The house of Elrond was alight with gaiety and mirth. My father had been vexed by my duplicity in leaving Rivendell to seek the Shire, but so relieved was he by the result that his remonstrances fell away. Besides, his eyes were attuned to the veils of spirit, and he could see how I had suffered for my temerity. I spent several days recovering in my private rooms, taking no part in the festivities. The elves of Rivendell treated the hobbits like objects of celebration in themselves, mascots of a sort, little miracles. Though Elrond made certain that the Ring remained unspoken of, the tale of our flight from the Ring Wraiths was already being versified. Bilbo was foremost among the would-be poets, and he disturbed me in my convalescence on numerous occasions to elicit the story from my perspective. He had grown older, or seemed to, in the few weeks since my departure, and his gratitude at what I had done for Frodo was matched only by his sorrow at hearing what had been done to the Shire.
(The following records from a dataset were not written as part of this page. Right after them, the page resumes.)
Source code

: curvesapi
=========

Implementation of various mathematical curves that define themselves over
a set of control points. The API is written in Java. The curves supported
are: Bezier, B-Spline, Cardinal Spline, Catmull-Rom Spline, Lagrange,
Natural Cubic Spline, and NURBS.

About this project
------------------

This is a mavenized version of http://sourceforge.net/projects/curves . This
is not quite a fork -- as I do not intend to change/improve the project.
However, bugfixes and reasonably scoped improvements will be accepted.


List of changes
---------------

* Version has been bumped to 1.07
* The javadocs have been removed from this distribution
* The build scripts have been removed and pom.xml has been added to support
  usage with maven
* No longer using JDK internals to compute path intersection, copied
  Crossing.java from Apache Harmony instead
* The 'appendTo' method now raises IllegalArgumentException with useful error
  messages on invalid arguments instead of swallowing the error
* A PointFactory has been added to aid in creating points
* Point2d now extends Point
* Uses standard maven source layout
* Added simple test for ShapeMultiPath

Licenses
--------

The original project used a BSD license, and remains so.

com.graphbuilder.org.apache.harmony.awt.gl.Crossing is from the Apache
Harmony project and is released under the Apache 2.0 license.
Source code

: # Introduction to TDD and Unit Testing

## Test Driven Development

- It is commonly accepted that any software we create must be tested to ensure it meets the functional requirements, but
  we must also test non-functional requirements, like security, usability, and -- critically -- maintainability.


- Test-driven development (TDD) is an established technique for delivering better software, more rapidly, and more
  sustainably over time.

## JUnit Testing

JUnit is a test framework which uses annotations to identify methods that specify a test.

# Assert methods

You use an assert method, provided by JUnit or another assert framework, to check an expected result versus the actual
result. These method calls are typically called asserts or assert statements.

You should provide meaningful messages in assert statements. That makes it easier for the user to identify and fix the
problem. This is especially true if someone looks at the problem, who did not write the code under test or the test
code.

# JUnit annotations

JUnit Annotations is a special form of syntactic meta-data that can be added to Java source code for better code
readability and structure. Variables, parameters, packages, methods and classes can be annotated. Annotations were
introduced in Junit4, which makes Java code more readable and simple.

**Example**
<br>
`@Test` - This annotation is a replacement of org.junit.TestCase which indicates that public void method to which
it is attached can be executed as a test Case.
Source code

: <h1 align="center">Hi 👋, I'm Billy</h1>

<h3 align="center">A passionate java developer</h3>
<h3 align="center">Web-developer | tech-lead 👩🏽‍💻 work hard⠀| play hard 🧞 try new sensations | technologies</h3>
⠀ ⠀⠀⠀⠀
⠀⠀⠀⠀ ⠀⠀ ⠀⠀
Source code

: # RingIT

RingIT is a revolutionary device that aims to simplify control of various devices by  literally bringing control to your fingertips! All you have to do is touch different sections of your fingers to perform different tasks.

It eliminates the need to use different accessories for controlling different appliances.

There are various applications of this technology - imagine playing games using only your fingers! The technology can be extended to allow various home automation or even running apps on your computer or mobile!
"All of them?" he asked. "Truly?"
"I have no idea," I said. "When we first arrived, all I sensed was death and poison, but we did not visit every corner and cottage. It is possible the Witch King only slew those he happened to come upon. The wraiths I fought numbered in the dozens, not the hundreds."
"There is hope then." Bilbo gripped one of my hands with both of his. The skin slid over his flesh like a paper covering.
"If he only wounded some," I said, "they would take days to die from corruption, not rising on that first night. Those lesser wraiths would haunt the Shire and whoever remained in it. Especially now, if there is no master to call them away."
The prospect of more wraiths loose in the already weakened Shire was too much for Bilbo, and he left me. I felt pity for him, but little more than that. Hobbits are barely longer lived than humans, and their passing is like the passing of autumn leaves. Without the Ring to extend his life, Bilbo didn't seem long for this world. I chided myself for these callous thoughts, but without feeling.
One of the Nine Rings of Men was in my possession. It fit neatly over the pommel of the broken wraith blade.
Upon my arrival, Elrond and others had insisted on examining the Nazgul weapon, but in the eyes of the Wise it had lost all power and therefore interest. The blade itself had rotted away to nothing so it could never be reforged, and the engravings on the hilt had lost all meaning. With the ring attached, I kept them hidden, and only examined them at night by means of reflected starlight. Not even my father knew that I had kept the ring, nor would he. It had not the weight or the domineering presence of the One, but the more I looked upon it the more I looked with admiration. It had been crafted by the hands of elves, by Celebrimor as well as lesser artisans, and yes, Annatar who was Sauron in disguise. The One Ring was alone in being unadorned, for the rings of Elves had been fashioned with Ruby, Sapphire, and Adamant. The dwarves’ were decorated after the tastes of their kind, with gaudy and glittering stones. The Rings of men had each been set with an opal, as opals are said to magnify that which is ethereal in the bearer, and mortals could not normally accept the power Sauron offered them without acclimation, or the curse of immortality as a shade.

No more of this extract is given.